Molecular memories also require 70% less power than a standard DRAM memory cell because the capacitor can hold 100 times the charge and therefore needs to refresh memory less frequently, says Subodh Toprani, CEO of ZettaCore.
Molecular memory will allow manufacturers to double or quadruple capacity without increasing costs, Toprani says. He says he hopes to have a product available by 2007 or 2008.
Axon Technologies Inc.'s Programmable Metallization Cell memory (PMCm) is a DRAM alternative that's nonvolatile, uses less power and offers higher density than DRAM. In it, tiny quantities of metal self-assemble into a filament as electrons are added to the metal ions. Resistance is then detected to determine the state of the memory cell.

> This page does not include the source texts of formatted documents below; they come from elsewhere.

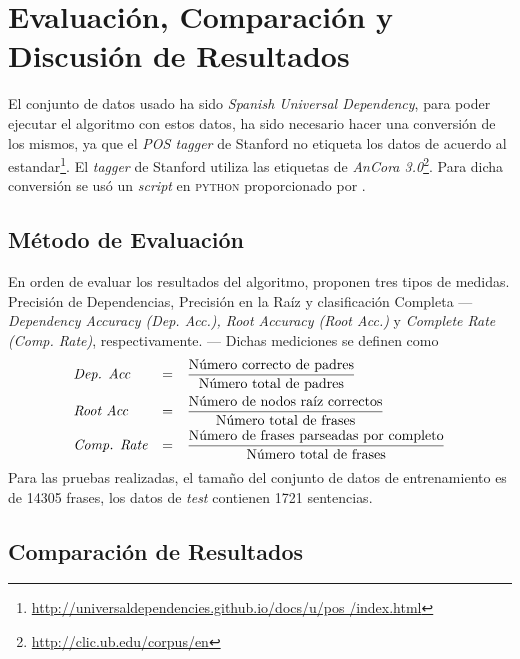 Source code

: \chapter{Evaluación, Comparación y Discusión de Resultados}
\label{ch:eval}

El conjunto de datos usado ha sido \emph{Spanish Universal Dependency}, para
poder ejecutar el algoritmo con estos datos, ha sido necesario hacer una
conversión de los mismos, ya que el \emph{\ac{POS} tagger} de Stanford no
etiqueta los datos de acuerdo al
estandar\footnote{\url{http://universaldependencies.github.io/docs/u/pos
    /index.html}}. El \emph{tagger} de Stanford utiliza las etiquetas de
\emph{AnCora 3.0}\footnote{\url{http://clic.ub.edu/corpus/en}}. Para dicha
conversión se usó un \emph{script} en \textsc{python} proporcionado por
\citeauthor{rohit2016} \cite{rohit2016}.

\section{Método de Evaluación}
\label{sec:eval}

En orden de evaluar los resultados del algoritmo, \citeauthor{yamada2003}
proponen tres tipos de medidas. Precisión de Dependencias, Precisión en la Raíz
y clasificación Completa --- \emph{Dependency Accuracy (Dep. Acc.), Root
  Accuracy (Root Acc.)} y \emph{Complete Rate (Comp. Rate)},
respectivamente. --- Dichas mediciones se definen como
\begin{equation*}
  \begin{aligned}
    & \text{\emph{Dep. Acc}} &=& \quad\frac{\text{Número correcto de padres}}{\text{Número
        total de padres}} \\
    & \text{\emph{Root Acc}} &=& \quad\frac{\text{Número de nodos raíz correctos}}{\text{Número
        total de frases}} \\
    & \text{\emph{Comp. Rate}} &=& \quad\frac{\text{Número de frases
        parseadas por completo}}{\text{Número total de frases}} 
  \end{aligned}
\end{equation*}
Para las pruebas realizadas, el tamaño del conjunto de datos de entrenamiento es
de 14305 frases, los datos de \emph{test} contienen 1721 sentencias.

\section{Comparación de Resultados}
\label{sec:results}

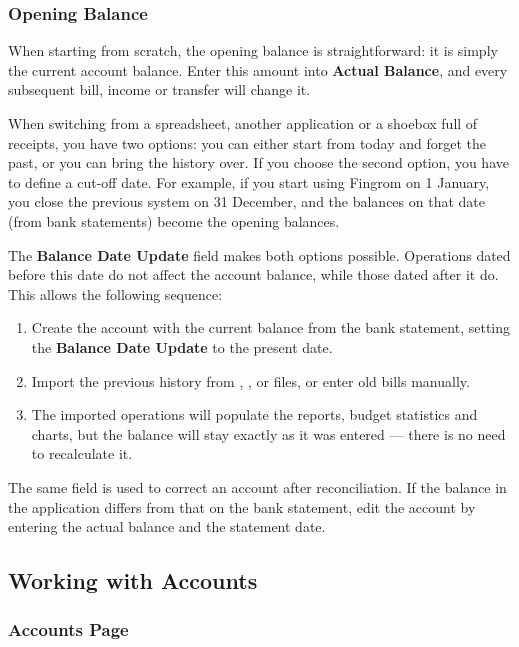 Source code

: \subsubsection{Opening Balance}
\label{account:balance}

When starting from scratch, the opening balance is straightforward: it is simply the current
account balance. Enter this amount into \textbf{Actual Balance}, and every subsequent bill,
income or transfer will change it.

When switching from a spreadsheet, another application or a shoebox full of receipts, you
have two options: you can either start from today and forget the past, or you can bring the
history over. If you choose the second option, you have to define a cut-off date. For
example, if you start using Fingrom on 1 January, you close the previous system on 31
December, and the balances on that date (from bank statements) become the opening balances.

The \textbf{Balance Date Update} field makes both options possible. Operations dated before
this date do not affect the account balance, while those dated after it do. This allows the
following sequence:

\begin{enumerate}
  \item Create the account with the current balance from the bank statement, setting the
  \textbf{Balance Date Update} to the present date.
  \item Import the previous history from , , or  files, or enter old
  bills manually.
  \item The imported operations will populate the reports, budget statistics and charts, but
  the balance will stay exactly as it was entered — there is no need to recalculate it.
\end{enumerate}

\noindent The same field is used to correct an account after reconciliation. If the balance
in the application differs from that on the bank statement, edit the account by entering the
actual balance and the statement date.


\subsection{Working with Accounts}

\subsubsection{Accounts Page}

"We don't store information as a charge; we store it as atoms," says Michael Kozicki, co-founder and chief technology officer at Scottsdale, Ariz.-based Axon.
Kozicki says he hopes to have the first "real design" available by 2007. "It looks like we won't cost any more than current DRAM," he says.
Ultimately, the ability to cost-effectively manufacture new memory technologies using existing fabrication facilities may separate the winners from the losers, says Semico's Merritt. To succeed, emerging technology vendors will initially focus on niche markets where they can coexist, rather than compete, with established vendors, and thereby continue to evolve.
"At the moment, all of those [technologies] look very powerful and doable," Merritt says. "But it's always the question of, Do they look so valid because they are, or because we haven't peeled enough layers of the onion yet?" The answers aren't likely to come before the end of the decade.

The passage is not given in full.